**Task goal:**
From the records below, state how many lines include the word "oracle", giving only that number.

**Record set:**
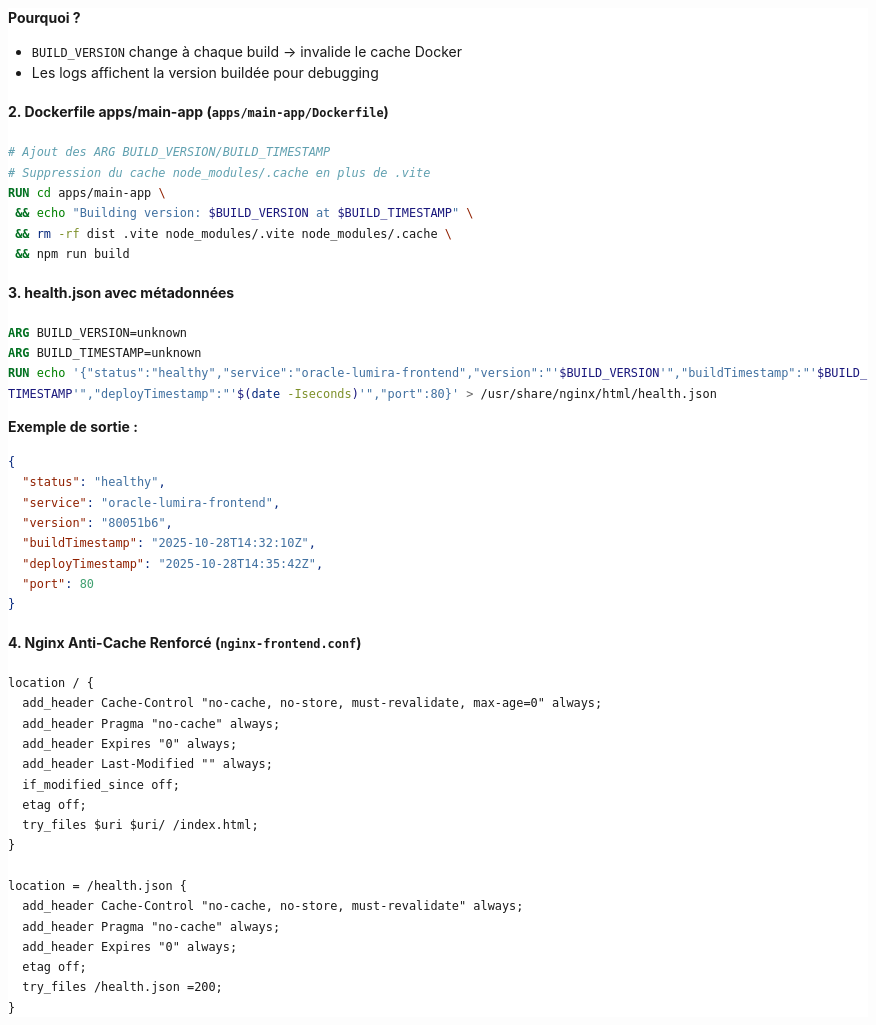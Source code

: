 **Pourquoi ?**
- `BUILD_VERSION` change à chaque build → invalide le cache Docker
- Les logs affichent la version buildée pour debugging

#### 2. **Dockerfile apps/main-app** (`apps/main-app/Dockerfile`)
```dockerfile
# Ajout des ARG BUILD_VERSION/BUILD_TIMESTAMP
# Suppression du cache node_modules/.cache en plus de .vite
RUN cd apps/main-app \
 && echo "Building version: $BUILD_VERSION at $BUILD_TIMESTAMP" \
 && rm -rf dist .vite node_modules/.vite node_modules/.cache \
 && npm run build
```

#### 3. **health.json avec métadonnées**
```dockerfile
ARG BUILD_VERSION=unknown
ARG BUILD_TIMESTAMP=unknown
RUN echo '{"status":"healthy","service":"oracle-lumira-frontend","version":"'$BUILD_VERSION'","buildTimestamp":"'$BUILD_TIMESTAMP'","deployTimestamp":"'$(date -Iseconds)'","port":80}' > /usr/share/nginx/html/health.json
```

**Exemple de sortie :**
```json
{
  "status": "healthy",
  "service": "oracle-lumira-frontend",
  "version": "80051b6",
  "buildTimestamp": "2025-10-28T14:32:10Z",
  "deployTimestamp": "2025-10-28T14:35:42Z",
  "port": 80
}
```

#### 4. **Nginx Anti-Cache Renforcé** (`nginx-frontend.conf`)
```nginx
location / {
  add_header Cache-Control "no-cache, no-store, must-revalidate, max-age=0" always;
  add_header Pragma "no-cache" always;
  add_header Expires "0" always;
  add_header Last-Modified "" always;
  if_modified_since off;
  etag off;
  try_files $uri $uri/ /index.html;
}

location = /health.json {
  add_header Cache-Control "no-cache, no-store, must-revalidate" always;
  add_header Pragma "no-cache" always;
  add_header Expires "0" always;
  etag off;
  try_files /health.json =200;
}
```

**Final answer:**
2